#### Information given
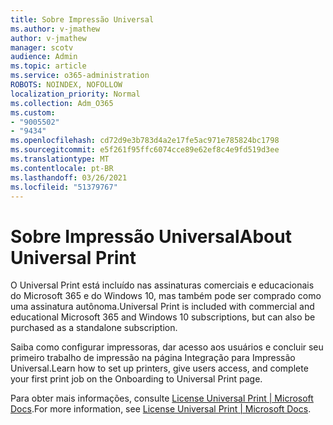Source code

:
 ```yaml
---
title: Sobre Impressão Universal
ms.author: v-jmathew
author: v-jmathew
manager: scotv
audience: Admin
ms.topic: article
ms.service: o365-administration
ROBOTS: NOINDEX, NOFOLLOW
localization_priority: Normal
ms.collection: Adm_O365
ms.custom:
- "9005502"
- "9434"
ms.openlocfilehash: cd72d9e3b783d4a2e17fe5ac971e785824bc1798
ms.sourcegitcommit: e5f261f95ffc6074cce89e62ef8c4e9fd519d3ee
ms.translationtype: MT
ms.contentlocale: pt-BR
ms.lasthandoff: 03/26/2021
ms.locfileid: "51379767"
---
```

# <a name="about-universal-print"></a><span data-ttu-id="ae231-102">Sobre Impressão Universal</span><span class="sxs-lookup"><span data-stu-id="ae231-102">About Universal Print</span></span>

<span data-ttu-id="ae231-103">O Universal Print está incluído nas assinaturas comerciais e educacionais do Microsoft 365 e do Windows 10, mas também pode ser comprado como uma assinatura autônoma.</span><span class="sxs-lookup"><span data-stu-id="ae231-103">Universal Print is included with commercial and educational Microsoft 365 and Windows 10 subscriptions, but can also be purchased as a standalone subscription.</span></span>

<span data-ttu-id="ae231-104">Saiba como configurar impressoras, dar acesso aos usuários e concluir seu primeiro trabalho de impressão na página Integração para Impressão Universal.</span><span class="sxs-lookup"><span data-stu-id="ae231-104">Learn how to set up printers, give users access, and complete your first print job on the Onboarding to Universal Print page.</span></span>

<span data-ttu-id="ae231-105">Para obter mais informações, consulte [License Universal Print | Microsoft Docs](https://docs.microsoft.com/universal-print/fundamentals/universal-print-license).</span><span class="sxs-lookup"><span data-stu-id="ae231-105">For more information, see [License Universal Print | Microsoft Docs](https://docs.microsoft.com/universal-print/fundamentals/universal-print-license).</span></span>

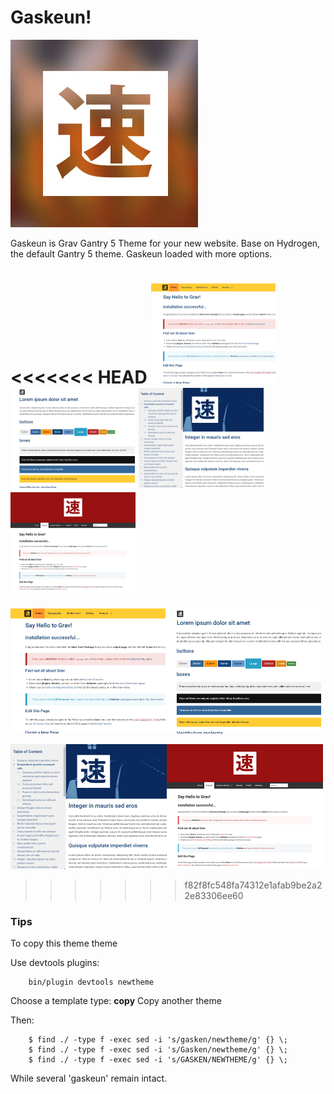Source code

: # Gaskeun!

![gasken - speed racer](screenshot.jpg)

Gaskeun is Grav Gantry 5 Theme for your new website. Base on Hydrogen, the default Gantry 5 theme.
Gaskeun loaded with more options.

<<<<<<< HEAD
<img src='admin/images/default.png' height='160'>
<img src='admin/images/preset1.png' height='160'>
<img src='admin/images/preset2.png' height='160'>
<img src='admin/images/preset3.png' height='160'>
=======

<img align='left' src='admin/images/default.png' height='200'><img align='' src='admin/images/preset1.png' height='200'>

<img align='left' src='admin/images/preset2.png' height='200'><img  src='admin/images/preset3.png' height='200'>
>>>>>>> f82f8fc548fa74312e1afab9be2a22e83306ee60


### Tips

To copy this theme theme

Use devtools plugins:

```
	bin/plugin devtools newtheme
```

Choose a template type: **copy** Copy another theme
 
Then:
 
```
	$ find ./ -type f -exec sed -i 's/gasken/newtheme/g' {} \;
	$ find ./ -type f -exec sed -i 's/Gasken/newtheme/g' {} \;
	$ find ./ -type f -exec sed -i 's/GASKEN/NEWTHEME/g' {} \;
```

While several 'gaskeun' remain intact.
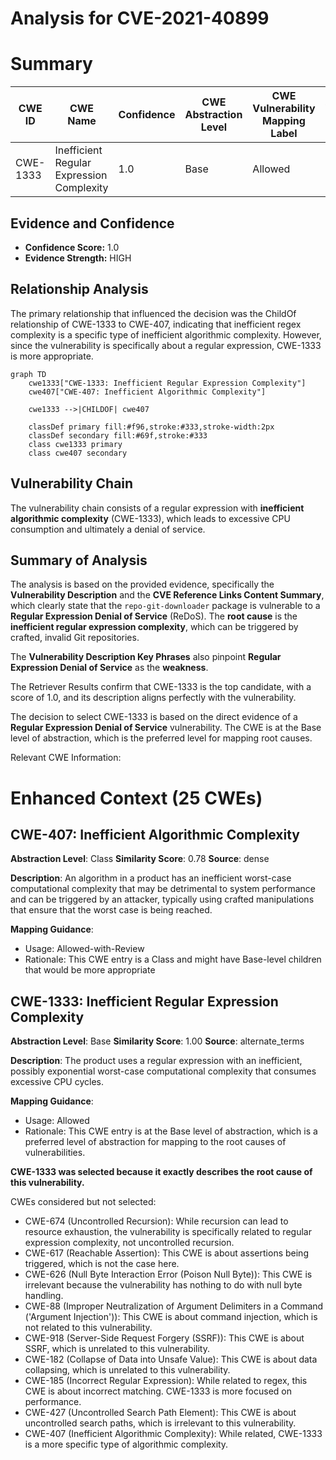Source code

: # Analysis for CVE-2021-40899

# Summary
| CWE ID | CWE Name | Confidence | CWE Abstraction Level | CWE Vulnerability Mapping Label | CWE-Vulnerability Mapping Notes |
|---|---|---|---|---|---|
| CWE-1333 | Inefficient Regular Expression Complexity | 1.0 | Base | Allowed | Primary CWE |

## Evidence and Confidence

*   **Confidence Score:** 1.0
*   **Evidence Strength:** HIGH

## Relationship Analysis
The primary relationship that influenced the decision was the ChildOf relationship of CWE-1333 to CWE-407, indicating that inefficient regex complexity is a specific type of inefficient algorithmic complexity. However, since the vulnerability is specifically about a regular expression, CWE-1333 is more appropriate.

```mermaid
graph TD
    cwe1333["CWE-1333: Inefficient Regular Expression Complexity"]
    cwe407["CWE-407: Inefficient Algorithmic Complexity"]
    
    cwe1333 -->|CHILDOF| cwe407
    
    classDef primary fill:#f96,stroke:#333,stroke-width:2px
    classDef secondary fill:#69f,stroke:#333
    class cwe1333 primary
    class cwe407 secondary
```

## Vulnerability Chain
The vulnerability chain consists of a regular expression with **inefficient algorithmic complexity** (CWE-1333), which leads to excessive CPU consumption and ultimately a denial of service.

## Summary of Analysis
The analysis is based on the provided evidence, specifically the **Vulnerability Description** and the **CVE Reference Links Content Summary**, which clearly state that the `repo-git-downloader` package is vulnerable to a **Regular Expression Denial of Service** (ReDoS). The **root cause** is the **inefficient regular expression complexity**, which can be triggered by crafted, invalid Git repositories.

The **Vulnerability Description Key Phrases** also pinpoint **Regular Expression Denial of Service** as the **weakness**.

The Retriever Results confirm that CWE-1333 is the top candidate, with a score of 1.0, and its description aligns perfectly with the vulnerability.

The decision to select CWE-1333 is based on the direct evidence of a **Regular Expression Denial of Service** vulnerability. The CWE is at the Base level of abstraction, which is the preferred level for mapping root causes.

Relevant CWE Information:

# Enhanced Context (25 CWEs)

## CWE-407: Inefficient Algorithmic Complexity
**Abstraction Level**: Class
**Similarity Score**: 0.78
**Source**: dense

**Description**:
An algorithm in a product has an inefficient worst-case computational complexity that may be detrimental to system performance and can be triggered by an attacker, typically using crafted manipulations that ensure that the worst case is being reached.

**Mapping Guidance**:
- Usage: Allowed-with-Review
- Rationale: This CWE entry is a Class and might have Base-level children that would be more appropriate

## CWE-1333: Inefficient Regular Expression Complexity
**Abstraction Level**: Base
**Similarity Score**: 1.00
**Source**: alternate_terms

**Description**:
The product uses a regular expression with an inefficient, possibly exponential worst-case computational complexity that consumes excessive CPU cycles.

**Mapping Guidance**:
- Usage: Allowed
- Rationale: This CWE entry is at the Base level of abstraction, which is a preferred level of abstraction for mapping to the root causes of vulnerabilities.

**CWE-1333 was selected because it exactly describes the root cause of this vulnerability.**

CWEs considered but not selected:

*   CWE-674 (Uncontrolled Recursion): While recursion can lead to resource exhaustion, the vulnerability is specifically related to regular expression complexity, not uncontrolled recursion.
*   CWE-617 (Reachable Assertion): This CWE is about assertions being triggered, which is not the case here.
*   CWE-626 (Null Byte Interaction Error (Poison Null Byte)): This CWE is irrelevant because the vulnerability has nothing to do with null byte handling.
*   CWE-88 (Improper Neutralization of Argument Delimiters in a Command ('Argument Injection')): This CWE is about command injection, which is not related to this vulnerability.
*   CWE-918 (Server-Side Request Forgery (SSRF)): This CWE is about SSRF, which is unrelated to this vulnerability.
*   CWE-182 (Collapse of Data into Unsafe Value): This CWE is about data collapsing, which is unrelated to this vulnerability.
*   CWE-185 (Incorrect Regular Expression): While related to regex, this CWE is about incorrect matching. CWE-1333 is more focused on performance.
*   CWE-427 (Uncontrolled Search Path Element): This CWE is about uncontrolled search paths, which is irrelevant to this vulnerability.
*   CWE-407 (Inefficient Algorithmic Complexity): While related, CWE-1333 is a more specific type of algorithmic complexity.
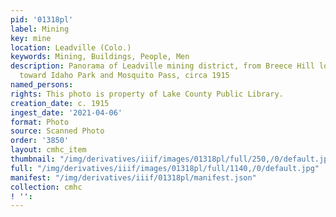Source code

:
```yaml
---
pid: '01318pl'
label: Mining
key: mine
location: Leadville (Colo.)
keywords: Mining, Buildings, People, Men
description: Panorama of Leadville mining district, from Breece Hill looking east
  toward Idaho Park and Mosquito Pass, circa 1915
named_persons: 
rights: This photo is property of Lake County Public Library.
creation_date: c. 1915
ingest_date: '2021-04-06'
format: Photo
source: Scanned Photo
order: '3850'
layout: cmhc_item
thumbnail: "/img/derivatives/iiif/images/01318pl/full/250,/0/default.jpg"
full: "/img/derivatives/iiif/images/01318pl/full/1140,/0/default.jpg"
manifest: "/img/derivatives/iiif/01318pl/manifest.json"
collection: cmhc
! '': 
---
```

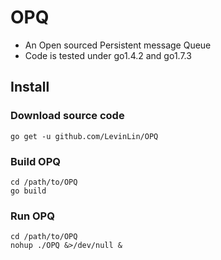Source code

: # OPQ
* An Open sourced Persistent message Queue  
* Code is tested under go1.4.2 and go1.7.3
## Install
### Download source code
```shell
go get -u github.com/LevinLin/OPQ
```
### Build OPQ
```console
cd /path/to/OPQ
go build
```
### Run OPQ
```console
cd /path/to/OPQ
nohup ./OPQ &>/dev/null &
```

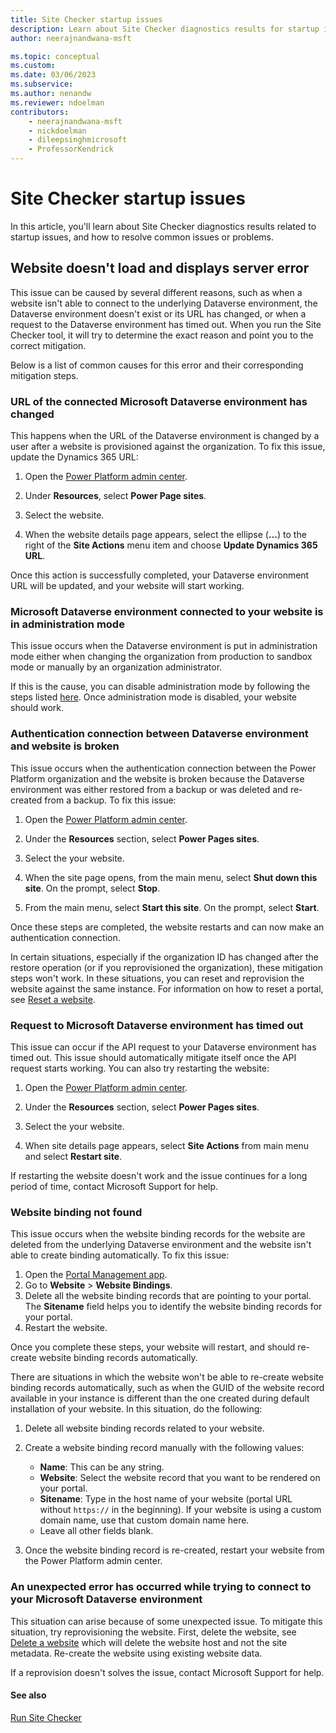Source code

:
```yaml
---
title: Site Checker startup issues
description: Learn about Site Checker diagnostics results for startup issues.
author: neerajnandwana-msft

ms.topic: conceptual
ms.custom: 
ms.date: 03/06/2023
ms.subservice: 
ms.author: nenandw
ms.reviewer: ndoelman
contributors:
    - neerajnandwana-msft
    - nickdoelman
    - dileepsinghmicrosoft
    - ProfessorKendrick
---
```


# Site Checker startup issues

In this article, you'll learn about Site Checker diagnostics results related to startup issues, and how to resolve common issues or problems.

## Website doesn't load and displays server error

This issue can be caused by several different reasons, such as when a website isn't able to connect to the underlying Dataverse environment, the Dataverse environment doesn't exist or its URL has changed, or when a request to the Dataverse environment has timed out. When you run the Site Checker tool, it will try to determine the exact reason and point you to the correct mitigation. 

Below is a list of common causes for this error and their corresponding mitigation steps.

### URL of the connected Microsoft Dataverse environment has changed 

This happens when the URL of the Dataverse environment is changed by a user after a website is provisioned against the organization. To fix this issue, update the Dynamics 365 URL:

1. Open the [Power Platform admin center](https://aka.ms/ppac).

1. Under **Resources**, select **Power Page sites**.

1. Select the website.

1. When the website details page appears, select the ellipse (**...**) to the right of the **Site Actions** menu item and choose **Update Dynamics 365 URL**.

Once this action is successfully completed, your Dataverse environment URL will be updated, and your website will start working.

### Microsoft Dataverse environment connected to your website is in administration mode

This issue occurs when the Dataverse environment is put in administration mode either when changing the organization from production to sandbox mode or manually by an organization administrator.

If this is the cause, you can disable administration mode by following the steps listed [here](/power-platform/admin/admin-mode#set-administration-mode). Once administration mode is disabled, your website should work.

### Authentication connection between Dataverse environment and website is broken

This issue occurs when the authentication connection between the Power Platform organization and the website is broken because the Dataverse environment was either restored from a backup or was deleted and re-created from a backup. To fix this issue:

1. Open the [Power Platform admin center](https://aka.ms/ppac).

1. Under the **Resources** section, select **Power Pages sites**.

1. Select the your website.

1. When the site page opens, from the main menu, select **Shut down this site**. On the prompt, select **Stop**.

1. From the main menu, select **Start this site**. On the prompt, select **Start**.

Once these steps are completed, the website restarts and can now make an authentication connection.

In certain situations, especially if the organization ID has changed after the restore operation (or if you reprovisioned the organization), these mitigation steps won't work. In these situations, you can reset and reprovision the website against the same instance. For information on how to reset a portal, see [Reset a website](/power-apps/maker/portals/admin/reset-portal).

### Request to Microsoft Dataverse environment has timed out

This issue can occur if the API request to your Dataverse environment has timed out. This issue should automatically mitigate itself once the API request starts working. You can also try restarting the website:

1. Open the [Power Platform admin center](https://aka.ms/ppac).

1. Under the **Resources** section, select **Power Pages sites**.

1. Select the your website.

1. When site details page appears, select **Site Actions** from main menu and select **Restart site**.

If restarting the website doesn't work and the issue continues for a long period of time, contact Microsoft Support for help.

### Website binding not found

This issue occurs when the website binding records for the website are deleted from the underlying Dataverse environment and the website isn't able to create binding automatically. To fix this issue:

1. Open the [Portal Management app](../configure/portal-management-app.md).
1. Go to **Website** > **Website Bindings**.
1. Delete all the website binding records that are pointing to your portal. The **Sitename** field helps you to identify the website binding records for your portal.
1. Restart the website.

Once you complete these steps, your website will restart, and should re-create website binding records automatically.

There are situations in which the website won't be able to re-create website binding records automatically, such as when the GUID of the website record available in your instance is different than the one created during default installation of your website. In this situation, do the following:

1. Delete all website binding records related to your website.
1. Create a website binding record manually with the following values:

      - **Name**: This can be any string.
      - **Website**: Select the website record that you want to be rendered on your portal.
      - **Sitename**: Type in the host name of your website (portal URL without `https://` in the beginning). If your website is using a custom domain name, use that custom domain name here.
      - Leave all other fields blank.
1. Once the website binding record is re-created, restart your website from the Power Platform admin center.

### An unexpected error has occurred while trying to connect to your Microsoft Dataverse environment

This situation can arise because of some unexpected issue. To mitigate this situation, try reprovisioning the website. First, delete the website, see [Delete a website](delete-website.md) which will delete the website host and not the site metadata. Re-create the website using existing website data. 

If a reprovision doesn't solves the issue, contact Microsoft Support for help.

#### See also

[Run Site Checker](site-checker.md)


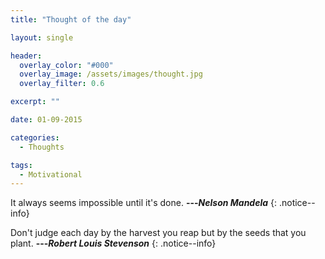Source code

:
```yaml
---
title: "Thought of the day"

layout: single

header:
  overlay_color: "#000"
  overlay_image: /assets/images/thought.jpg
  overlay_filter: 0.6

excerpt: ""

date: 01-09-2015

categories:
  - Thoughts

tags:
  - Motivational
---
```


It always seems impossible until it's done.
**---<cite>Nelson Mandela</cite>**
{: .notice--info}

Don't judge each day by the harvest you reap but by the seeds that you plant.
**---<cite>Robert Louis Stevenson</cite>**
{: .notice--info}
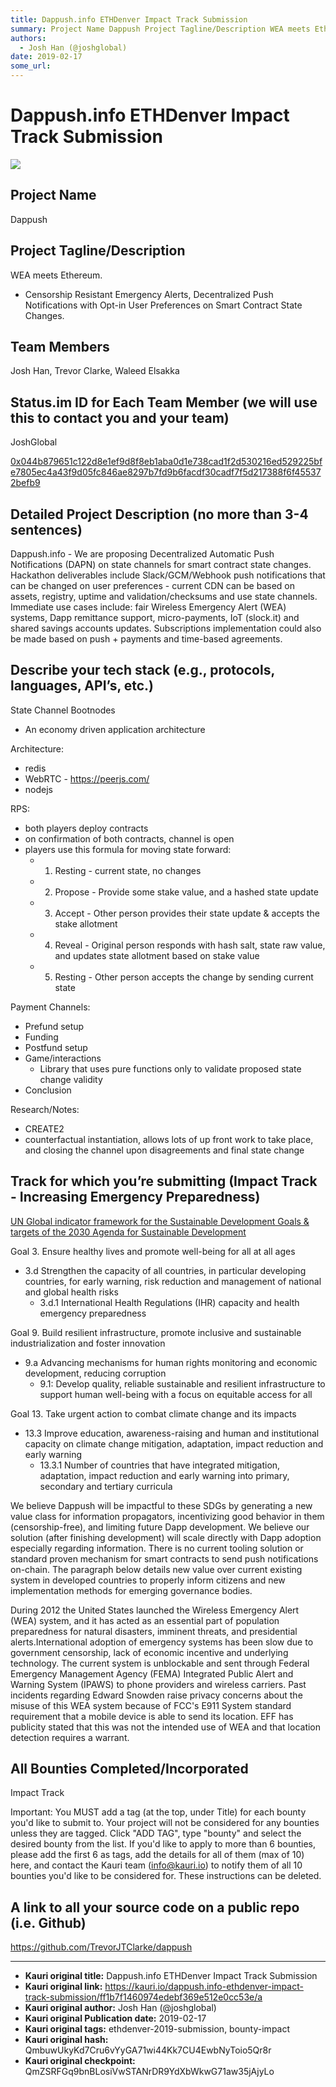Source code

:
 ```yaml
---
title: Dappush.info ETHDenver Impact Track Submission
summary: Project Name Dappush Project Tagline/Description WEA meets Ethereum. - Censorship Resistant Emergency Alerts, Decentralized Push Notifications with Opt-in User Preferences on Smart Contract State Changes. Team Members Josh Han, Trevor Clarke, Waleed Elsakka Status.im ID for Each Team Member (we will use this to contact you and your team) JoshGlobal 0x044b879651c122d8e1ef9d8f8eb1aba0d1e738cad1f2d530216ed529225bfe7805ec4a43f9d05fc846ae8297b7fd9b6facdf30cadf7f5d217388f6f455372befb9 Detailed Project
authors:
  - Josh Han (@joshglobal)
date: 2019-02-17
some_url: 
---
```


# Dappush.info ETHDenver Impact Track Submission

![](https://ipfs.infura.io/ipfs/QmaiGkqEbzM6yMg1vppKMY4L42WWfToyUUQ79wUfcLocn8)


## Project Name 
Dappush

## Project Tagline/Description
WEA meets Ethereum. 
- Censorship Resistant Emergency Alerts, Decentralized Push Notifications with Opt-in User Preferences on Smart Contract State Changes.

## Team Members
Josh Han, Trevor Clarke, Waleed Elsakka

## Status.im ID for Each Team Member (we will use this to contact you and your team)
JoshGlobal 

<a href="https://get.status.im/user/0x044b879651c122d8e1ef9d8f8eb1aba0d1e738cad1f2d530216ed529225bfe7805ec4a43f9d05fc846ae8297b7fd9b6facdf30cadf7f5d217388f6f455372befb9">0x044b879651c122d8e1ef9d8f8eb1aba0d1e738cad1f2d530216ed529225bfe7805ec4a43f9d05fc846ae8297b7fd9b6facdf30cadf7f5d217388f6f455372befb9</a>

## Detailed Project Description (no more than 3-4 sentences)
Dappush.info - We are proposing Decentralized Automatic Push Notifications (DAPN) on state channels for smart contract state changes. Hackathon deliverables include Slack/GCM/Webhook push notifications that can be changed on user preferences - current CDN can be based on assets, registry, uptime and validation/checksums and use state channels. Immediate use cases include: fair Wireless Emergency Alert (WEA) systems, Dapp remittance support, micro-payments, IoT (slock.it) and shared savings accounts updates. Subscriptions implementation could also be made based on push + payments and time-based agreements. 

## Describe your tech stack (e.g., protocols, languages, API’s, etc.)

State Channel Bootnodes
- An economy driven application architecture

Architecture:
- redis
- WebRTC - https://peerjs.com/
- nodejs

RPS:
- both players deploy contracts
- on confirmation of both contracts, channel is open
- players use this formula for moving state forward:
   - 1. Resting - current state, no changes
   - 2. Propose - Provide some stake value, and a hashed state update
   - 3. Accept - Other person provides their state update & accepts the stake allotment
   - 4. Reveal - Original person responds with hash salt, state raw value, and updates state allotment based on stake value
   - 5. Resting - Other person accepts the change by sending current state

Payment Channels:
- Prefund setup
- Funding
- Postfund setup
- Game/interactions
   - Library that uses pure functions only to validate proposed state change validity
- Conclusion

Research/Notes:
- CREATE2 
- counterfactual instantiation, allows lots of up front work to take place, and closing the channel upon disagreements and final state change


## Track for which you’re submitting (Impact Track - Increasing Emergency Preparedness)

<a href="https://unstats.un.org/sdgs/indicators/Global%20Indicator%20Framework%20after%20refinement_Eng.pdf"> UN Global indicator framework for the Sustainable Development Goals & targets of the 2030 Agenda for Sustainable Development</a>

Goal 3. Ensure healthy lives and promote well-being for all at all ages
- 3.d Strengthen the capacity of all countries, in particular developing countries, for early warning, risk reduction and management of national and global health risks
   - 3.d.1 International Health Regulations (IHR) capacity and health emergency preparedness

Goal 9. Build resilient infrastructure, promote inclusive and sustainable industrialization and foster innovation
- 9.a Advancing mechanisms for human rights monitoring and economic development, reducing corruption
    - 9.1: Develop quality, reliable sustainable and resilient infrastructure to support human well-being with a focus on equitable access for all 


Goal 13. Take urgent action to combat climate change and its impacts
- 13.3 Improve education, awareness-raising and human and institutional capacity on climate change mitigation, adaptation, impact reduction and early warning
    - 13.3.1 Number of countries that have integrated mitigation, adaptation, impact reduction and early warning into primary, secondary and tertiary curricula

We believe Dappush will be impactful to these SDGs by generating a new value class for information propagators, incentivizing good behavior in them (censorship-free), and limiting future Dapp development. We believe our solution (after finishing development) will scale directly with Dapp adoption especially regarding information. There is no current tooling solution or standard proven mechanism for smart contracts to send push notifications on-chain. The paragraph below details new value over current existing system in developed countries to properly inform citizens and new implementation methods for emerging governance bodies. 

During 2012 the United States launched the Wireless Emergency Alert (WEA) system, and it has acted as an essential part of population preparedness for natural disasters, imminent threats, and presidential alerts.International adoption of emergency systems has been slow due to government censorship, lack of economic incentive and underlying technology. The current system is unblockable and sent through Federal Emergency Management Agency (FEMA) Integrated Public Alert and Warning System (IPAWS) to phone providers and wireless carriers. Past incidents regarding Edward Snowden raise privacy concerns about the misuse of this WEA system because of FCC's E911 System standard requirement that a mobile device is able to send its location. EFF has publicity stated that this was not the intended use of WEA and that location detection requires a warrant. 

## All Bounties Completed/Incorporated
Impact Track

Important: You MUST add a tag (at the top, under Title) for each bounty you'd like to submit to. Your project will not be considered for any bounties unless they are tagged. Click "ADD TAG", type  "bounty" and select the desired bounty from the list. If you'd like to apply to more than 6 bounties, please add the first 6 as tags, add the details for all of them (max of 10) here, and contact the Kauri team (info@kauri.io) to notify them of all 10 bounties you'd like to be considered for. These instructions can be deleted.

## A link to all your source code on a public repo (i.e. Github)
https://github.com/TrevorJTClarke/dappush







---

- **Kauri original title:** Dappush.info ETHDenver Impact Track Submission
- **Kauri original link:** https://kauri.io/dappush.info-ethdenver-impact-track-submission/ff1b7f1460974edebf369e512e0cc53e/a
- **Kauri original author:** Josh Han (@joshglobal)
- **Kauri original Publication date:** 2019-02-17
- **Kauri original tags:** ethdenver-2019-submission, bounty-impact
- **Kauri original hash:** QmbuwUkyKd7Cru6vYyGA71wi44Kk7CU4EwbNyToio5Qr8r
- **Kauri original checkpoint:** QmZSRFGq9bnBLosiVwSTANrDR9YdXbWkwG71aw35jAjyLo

#### What to do
Return a copy of every line in the records that includes the string "following".

#### Answer for the task
If this is the cause, you can disable administration mode by following the steps listed [here](/power-platform/admin/admin-mode#set-administration-mode). Once administration mode is disabled, your website should work.
There are situations in which the website won't be able to re-create website binding records automatically, such as when the GUID of the website record available in your instance is different than the one created during default installation of your website. In this situation, do the following:
1. Create a website binding record manually with the following values:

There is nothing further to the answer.